__Activity__:
A complete answer lists every line of the entries below where the string "frappe" appears.

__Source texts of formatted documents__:
────

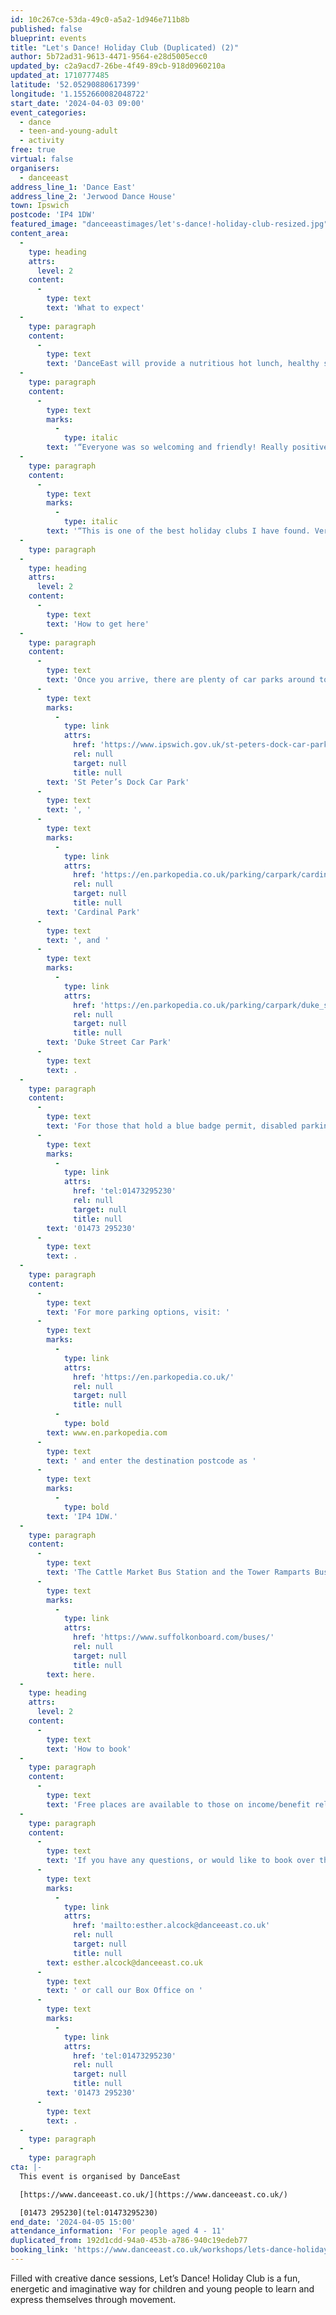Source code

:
 ```yaml
---
id: 10c267ce-53da-49c0-a5a2-1d946e711b8b
published: false
blueprint: events
title: "Let's Dance! Holiday Club (Duplicated) (2)"
author: 5b72ad31-9613-4471-9564-e28d5005ecc0
updated_by: c2a9acd7-26be-4f49-89cb-918d0960210a
updated_at: 1710777485
latitude: '52.05290880617399'
longitude: '1.1552660082048722'
start_date: '2024-04-03 09:00'
event_categories:
  - dance
  - teen-and-young-adult
  - activity
free: true
virtual: false
organisers:
  - danceeast
address_line_1: 'Dance East'
address_line_2: 'Jerwood Dance House'
town: Ipswich
postcode: 'IP4 1DW'
featured_image: "danceeastimages/let's-dance!-holiday-club-resized.jpg"
content_area:
  -
    type: heading
    attrs:
      level: 2
    content:
      -
        type: text
        text: 'What to expect'
  -
    type: paragraph
    content:
      -
        type: text
        text: 'DanceEast will provide a nutritious hot lunch, healthy snack, and drink, as well as arts and crafts activities. It’s a great chance for young people to form new friendships, build confidence and develop fresh new skills.'
  -
    type: paragraph
    content:
      -
        type: text
        marks:
          -
            type: italic
        text: '“Everyone was so welcoming and friendly! Really positive experience! And so much fun was had! They couldn’t wait to go back again.”'
  -
    type: paragraph
    content:
      -
        type: text
        marks:
          -
            type: italic
        text: '“This is one of the best holiday clubs I have found. Very happy.”'
  -
    type: paragraph
  -
    type: heading
    attrs:
      level: 2
    content:
      -
        type: text
        text: 'How to get here'
  -
    type: paragraph
    content:
      -
        type: text
        text: 'Once you arrive, there are plenty of car parks around town but the closest ones to us are '
      -
        type: text
        marks:
          -
            type: link
            attrs:
              href: 'https://www.ipswich.gov.uk/st-peters-dock-car-park'
              rel: null
              target: null
              title: null
        text: 'St Peter’s Dock Car Park'
      -
        type: text
        text: ', '
      -
        type: text
        marks:
          -
            type: link
            attrs:
              href: 'https://en.parkopedia.co.uk/parking/carpark/cardinal_park/ip1/ipswich/?arriving=202403071500&leaving=202403071700'
              rel: null
              target: null
              title: null
        text: 'Cardinal Park'
      -
        type: text
        text: ', and '
      -
        type: text
        marks:
          -
            type: link
            attrs:
              href: 'https://en.parkopedia.co.uk/parking/carpark/duke_street-2/ip3/ipswich/?arriving=202403071500&leaving=202403071700'
              rel: null
              target: null
              title: null
        text: 'Duke Street Car Park'
      -
        type: text
        text: .
  -
    type: paragraph
    content:
      -
        type: text
        text: 'For those that hold a blue badge permit, disabled parking is available on a first come first served basis in the lay-by at the front of the building, please contact our Box Office team for further information on '
      -
        type: text
        marks:
          -
            type: link
            attrs:
              href: 'tel:01473295230'
              rel: null
              target: null
              title: null
        text: '01473 295230'
      -
        type: text
        text: .
  -
    type: paragraph
    content:
      -
        type: text
        text: 'For more parking options, visit: '
      -
        type: text
        marks:
          -
            type: link
            attrs:
              href: 'https://en.parkopedia.co.uk/'
              rel: null
              target: null
              title: null
          -
            type: bold
        text: www.en.parkopedia.com
      -
        type: text
        text: ' and enter the destination postcode as '
      -
        type: text
        marks:
          -
            type: bold
        text: 'IP4 1DW.'
  -
    type: paragraph
    content:
      -
        type: text
        text: 'The Cattle Market Bus Station and the Tower Ramparts Bus Station are within 15 minutes’ walk and buses run frequently. See the latest bus timetables '
      -
        type: text
        marks:
          -
            type: link
            attrs:
              href: 'https://www.suffolkonboard.com/buses/'
              rel: null
              target: null
              title: null
        text: here.
  -
    type: heading
    attrs:
      level: 2
    content:
      -
        type: text
        text: 'How to book'
  -
    type: paragraph
    content:
      -
        type: text
        text: 'Free places are available to those on income/benefit related Free School Meals. Limited places are available for young people who identify as “being in need of provision” and indicators for this may include being on Universal Credit.'
  -
    type: paragraph
    content:
      -
        type: text
        text: 'If you have any questions, or would like to book over the phone, please contact Esther -'
      -
        type: text
        marks:
          -
            type: link
            attrs:
              href: 'mailto:esther.alcock@danceeast.co.uk'
              rel: null
              target: null
              title: null
        text: esther.alcock@danceeast.co.uk
      -
        type: text
        text: ' or call our Box Office on '
      -
        type: text
        marks:
          -
            type: link
            attrs:
              href: 'tel:01473295230'
              rel: null
              target: null
              title: null
        text: '01473 295230'
      -
        type: text
        text: .
  -
    type: paragraph
  -
    type: paragraph
cta: |-
  This event is organised by DanceEast

  [https://www.danceeast.co.uk/](https://www.danceeast.co.uk/)

  [01473 295230](tel:01473295230)
end_date: '2024-04-05 15:00'
attendance_information: 'For people aged 4 - 11'
duplicated_from: 192d1cdd-94a0-453b-a786-940c19edeb77
booking_link: 'https://www.danceeast.co.uk/workshops/lets-dance-holiday-club-4-11-years-2/'
---
```

Filled with creative dance sessions, Let’s Dance! Holiday Club is a fun, energetic and imaginative way for children and young people to learn and express themselves through movement.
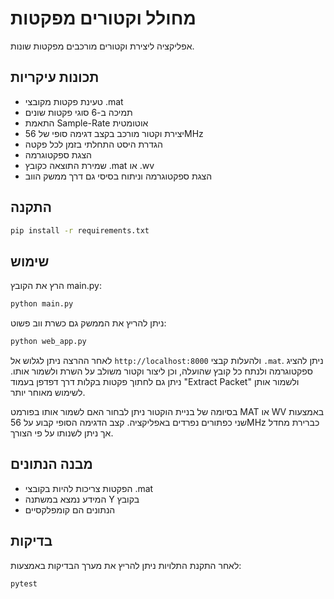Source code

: # מחולל וקטורים מפקטות

אפליקציה ליצירת וקטורים מורכבים מפקטות שונות.

## תכונות עיקריות
- טעינת פקטות מקובצי .mat
- תמיכה ב-6 סוגי פקטות שונים
- התאמת Sample-Rate אוטומטית
- יצירת וקטור מורכב בקצב דגימה סופי של 56MHz
- הגדרת היסט התחלתי בזמן לכל פקטה
- הצגת ספקטוגרמה
- שמירת התוצאה כקובץ .mat או .wv
- הצגת ספקטוגרמה וניתוח בסיסי גם דרך ממשק הווב

## התקנה
```bash
pip install -r requirements.txt
```

## שימוש
הרץ את הקובץ main.py:
```bash
python main.py
```

ניתן להריץ את הממשק גם כשרת ווב פשוט:
```bash
python web_app.py
```
לאחר ההרצה ניתן לגלוש אל `http://localhost:8000` ולהעלות קבצי `.mat`.
ניתן להציג ספקטוגרמה ולנתח כל קובץ שהועלה,
וכן ליצור וקטור משולב על השרת ולשמור אותו.
ניתן גם לחתוך פקטות בקלות דרך דפדפן בעמוד "Extract Packet" ולשמור אותן
לשימוש מאוחר יותר.

בסיומה של בניית הוקטור ניתן לבחור האם לשמור אותו בפורמט MAT או WV באמצעות שני כפתורים נפרדים באפליקציה.
קצב הדגימה הסופי קבוע על 56MHz כברירת מחדל אך ניתן לשנותו על פי הצורך.

## מבנה הנתונים
- הפקטות צריכות להיות בקובצי .mat
- המידע נמצא במשתנה Y בקובץ
- הנתונים הם קומפלקסיים

## בדיקות
לאחר התקנת התלויות ניתן להריץ את מערך הבדיקות באמצעות:
```bash
pytest
```
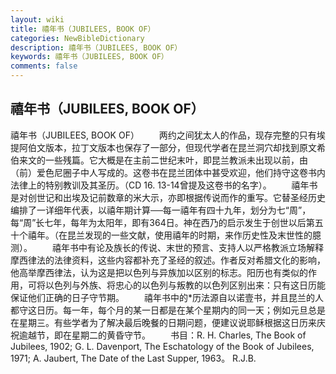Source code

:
 ```yaml
---
layout: wiki
title: 禧年书（JUBILEES, BOOK OF）
categories: NewBibleDictionary
description: 禧年书（JUBILEES, BOOK OF）
keywords: 禧年书（JUBILEES, BOOK OF）
comments: false
---
```


## 禧年书（JUBILEES, BOOK OF）



禧年书（JUBILEES, BOOK OF）
　　两约之间犹太人的作品，现存完整的只有埃提阿伯文版本，拉丁文版本也保存了一部分，但现代学者在昆兰洞穴却找到原文希伯来文的一些残篇。它大概是在主前二世纪末叶，即昆兰教派未出现以前，由（前）爱色尼圈子中人写成的。这卷书在昆兰团体中甚受欢迎，他们持守这卷书内法律上的特别教训及其圣历。（CD
16. 13-14曾提及这卷书的名字）。
　　禧年书是对创世记和出埃及记前数章的米大示，亦即根据传说而作的重写。它替圣经历史编排了一详细年代表，以禧年期计算──每一禧年有四十九年，划分为七“周”，每“周”长七年，每年为太阳年，即有364日。神在西乃的启示发生于创世以后第五十个禧年。（在昆兰发现的一些文献，使用禧年的时期，来作历史性及末世性的臆测）。
　　禧年书中有论及族长的传说、末世的预言、支持人以严格教派立场解释摩西律法的法律资料，这些内容都补充了圣经的叙述。作者反对希腊文化的影响，他高举摩西律法，认为这是把以色列与异族加以区别的标志。阳历也有类似的作用，可将以色列与外族、将忠心的以色列与叛教的以色列区别出来：只有这日历能保证他们正确的日子守节期。
　　禧年书中的*历法源自以诺壹书，并且昆兰的人都守这日历。每一年，每个月的某一日都是在某个星期内的同一天；例如元旦总是在星期三。有些学者为了解决最后晚餐的日期问题，便建议说耶稣根据这日历来庆祝逾越节，即在星期二的黄昏守节。
　　书目：R. H. Charles, The Book of Jubilees, 1902; G. L.
Davenport, The Eschatology of the Book of
Jubilees, 1971; A. Jaubert, The Date
of the Last Supper, 1963。
R.J.B.




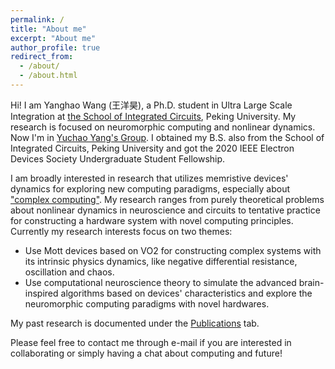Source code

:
 ```yaml
---
permalink: /
title: "About me"
excerpt: "About me"
author_profile: true
redirect_from: 
  - /about/
  - /about.html
---
```


Hi! I am Yanghao Wang (王洋昊), a Ph.D. student in Ultra Large Scale Integration at [the School of Integrated Circuits](https://www.ime.pku.edu.cn/), Peking University. My research is focused on neuromorphic computing and nonlinear dynamics. Now I'm in [Yuchao Yang's Group](http://yuchaolab.cn/). I obtained my B.S. also from the School of Integrated Circuits, Peking University and got the 2020 IEEE Electron Devices Society Undergraduate Student Fellowship.

I am broadly interested in research that utilizes memristive devices' dynamics for exploring new computing paradigms, especially about ["complex computing"](https://www.nature.com/articles/s41578-022-00434-z). My research ranges from purely theoretical problems about nonlinear dynamics in neuroscience and circuits to tentative practice for constructing a hardware system with novel computing principles. Currently my research interests focus on two themes:

+ Use Mott devices based on VO2 for constructing complex systems with its intrinsic physics dynamics, like negative differential resistance, oscillation and chaos.
+ Use computational neuroscience theory to simulate the advanced brain-inspired algorithms based on devices' characteristics and explore the neuromorphic computing paradigms with novel hardwares.

My past research is documented under the [Publications](https://3yanghaow.github.io/publications) tab.

Please feel free to contact me through e-mail if you are interested in collaborating or simply having a chat about computing and future!



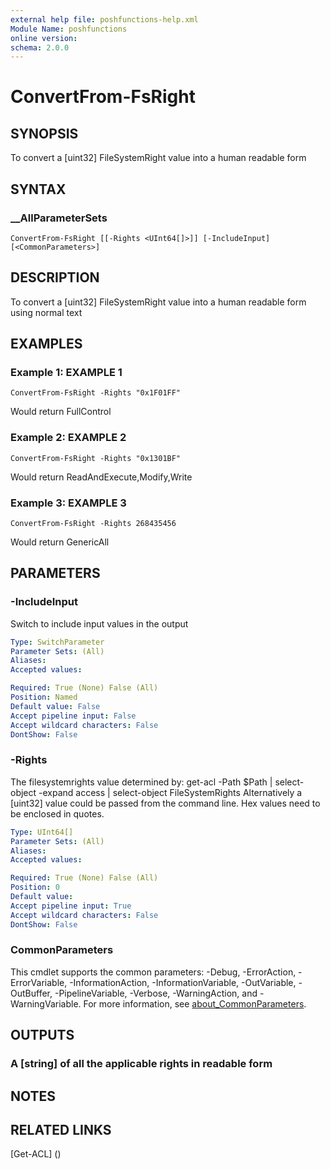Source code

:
 ```yaml
---
external help file: poshfunctions-help.xml
Module Name: poshfunctions
online version: 
schema: 2.0.0
---
```


# ConvertFrom-FsRight

## SYNOPSIS

To convert a [uint32] FileSystemRight value into a human readable form

## SYNTAX

### __AllParameterSets

```
ConvertFrom-FsRight [[-Rights <UInt64[]>]] [-IncludeInput] [<CommonParameters>]
```

## DESCRIPTION

To convert a [uint32] FileSystemRight value into a human readable form using normal text


## EXAMPLES

### Example 1: EXAMPLE 1

```
ConvertFrom-FsRight -Rights "0x1F01FF"
```

Would return
FullControl





### Example 2: EXAMPLE 2

```
ConvertFrom-FsRight -Rights "0x1301BF"
```

Would return
ReadAndExecute,Modify,Write





### Example 3: EXAMPLE 3

```
ConvertFrom-FsRight -Rights 268435456
```

Would return
GenericAll






## PARAMETERS

### -IncludeInput

Switch to include input values in the output

```yaml
Type: SwitchParameter
Parameter Sets: (All)
Aliases: 
Accepted values: 

Required: True (None) False (All)
Position: Named
Default value: False
Accept pipeline input: False
Accept wildcard characters: False
DontShow: False
```

### -Rights

The filesystemrights value determined by: get-acl -Path $Path | select-object -expand access | select-object FileSystemRights
Alternatively a [uint32] value could be passed from the command line.
Hex values need to be enclosed in quotes.

```yaml
Type: UInt64[]
Parameter Sets: (All)
Aliases: 
Accepted values: 

Required: True (None) False (All)
Position: 0
Default value: 
Accept pipeline input: True
Accept wildcard characters: False
DontShow: False
```


### CommonParameters

This cmdlet supports the common parameters: -Debug, -ErrorAction, -ErrorVariable, -InformationAction, -InformationVariable, -OutVariable, -OutBuffer, -PipelineVariable, -Verbose, -WarningAction, and -WarningVariable. For more information, see [about_CommonParameters](http://go.microsoft.com/fwlink/?LinkID=113216).

## OUTPUTS

### A [string] of all the applicable rights in readable form


## NOTES



## RELATED LINKS

[Get-ACL] ()

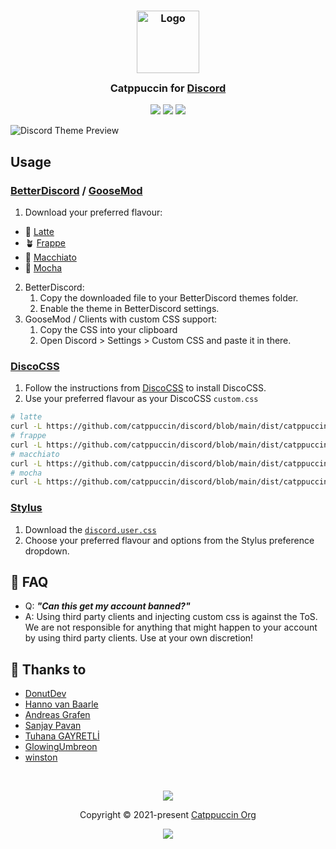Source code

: <h3 align="center">
	<img src="https://raw.githubusercontent.com/catppuccin/catppuccin/main/assets/logos/exports/1544x1544_circle.png" width="100" alt="Logo"/><br/>
	<img src="https://raw.githubusercontent.com/catppuccin/catppuccin/main/assets/misc/transparent.png" height="30" width="0px"/>
	Catppuccin for <a href="https://discord.com/">Discord</a>
	<img src="https://raw.githubusercontent.com/catppuccin/catppuccin/main/assets/misc/transparent.png" height="30" width="0px"/>
</h3>

<p align="center">
    <a href="https://github.com/catppuccin/discord/stargazers"><img src="https://img.shields.io/github/stars/catppuccin/discord?colorA=363a4f&colorB=b7bdf8&style=for-the-badge"></a>
    <a href="https://github.com/catppuccin/discord/issues"><img src="https://img.shields.io/github/issues/catppuccin/discord?colorA=363a4f&colorB=f5a97f&style=for-the-badge"></a>
    <a href="https://github.com/catppuccin/discord/contributors"><img src="https://img.shields.io/github/contributors/catppuccin/discord?colorA=363a4f&colorB=a6da95&style=for-the-badge"></a>
</p>

![Discord Theme Preview](assets/preview.jpg)

## Usage


### [BetterDiscord](https://betterdiscord.app) / [GooseMod](https://goosemod.com/)

1. Download your preferred flavour:

- 🌻 [Latte](https://github.com/catppuccin/discord/raw/main/themes/latte.theme.css)
- 🪴 [Frappe](https://github.com/catppuccin/discord/raw/main/themes/frappe.theme.css)
- 🌺 [Macchiato](https://github.com/catppuccin/discord/raw/main/themes/macchiato.theme.css)
- 🌿 [Mocha](https://github.com/catppuccin/discord/raw/main/themes/mocha.theme.css)

2. BetterDiscord: 
	1. Copy the downloaded file to your BetterDiscord themes folder.
	2. Enable the theme in BetterDiscord settings.
3. GooseMod / Clients with custom CSS support:
	1. Copy the CSS into your clipboard
	2. Open Discord > Settings > Custom CSS and paste it in there.

### [DiscoCSS](https://github.com/mlvzk/discocss)

1. Follow the instructions from [DiscoCSS](https://github.com/mlvzk/discocss#installation) to install DiscoCSS.
2. Use your preferred flavour as your DiscoCSS `custom.css`
```bash
# latte
curl -L https://github.com/catppuccin/discord/blob/main/dist/catppuccin-latte.theme.css >> ~/.config/discocss/custom.css
# frappe
curl -L https://github.com/catppuccin/discord/blob/main/dist/catppuccin-frappe.theme.css >> ~/.config/discocss/custom.css
# macchiato
curl -L https://github.com/catppuccin/discord/blob/main/dist/catppuccin-macchiato.theme.css >> ~/.config/discocss/custom.css
# mocha
curl -L https://github.com/catppuccin/discord/blob/main/dist/catppuccin-mocha.theme.css >> ~/.config/discocss/custom.css
```

### [Stylus](https://github.com/openstyles/stylus)

1. Download the [`discord.user.css`](./discord.user.css)
2. Choose your preferred flavour and options from the Stylus preference dropdown.

## 🙋 FAQ

-   Q: **_"Can this get my account banned?"_**
-   A: Using third party clients and injecting custom css is against the ToS. We are not responsible for anything that might happen to your account by using third party clients. Use at your own discretion!

## 💝 Thanks to

-   [DonutDev](https://github.com/DonutDev)
-   [Hanno van Baarle](https://github.com/HannoVB1)
-   [Andreas Grafen](https://github.com/andreasgrafen)
-   [Sanjay Pavan](https://github.com/WitherCubes)
-   [Tuhana GAYRETLİ](https://github.com/tuhanayim)
-   [GlowingUmbreon](https://github.com/glowingumbreon)
-   [winston](https://github.com/nekowinston)

&nbsp;

<p align="center"><img src="https://raw.githubusercontent.com/catppuccin/catppuccin/main/assets/footers/gray0_ctp_on_line.svg?sanitize=true" /></p>
<p align="center">Copyright &copy; 2021-present <a href="https://github.com/catppuccin" target="_blank">Catppuccin Org</a>
<p align="center"><a href="https://github.com/catppuccin/catppuccin/blob/main/LICENSE"><img src="https://img.shields.io/static/v1.svg?style=for-the-badge&label=License&message=MIT&colorA=363a4f&colorB=b7bdf8"/></a></p>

────

__Result of this task__:
- 🪴 [Frappe](https://github.com/catppuccin/discord/raw/main/themes/frappe.theme.css)
# frappe
curl -L https://github.com/catppuccin/discord/blob/main/dist/catppuccin-frappe.theme.css >> ~/.config/discocss/custom.css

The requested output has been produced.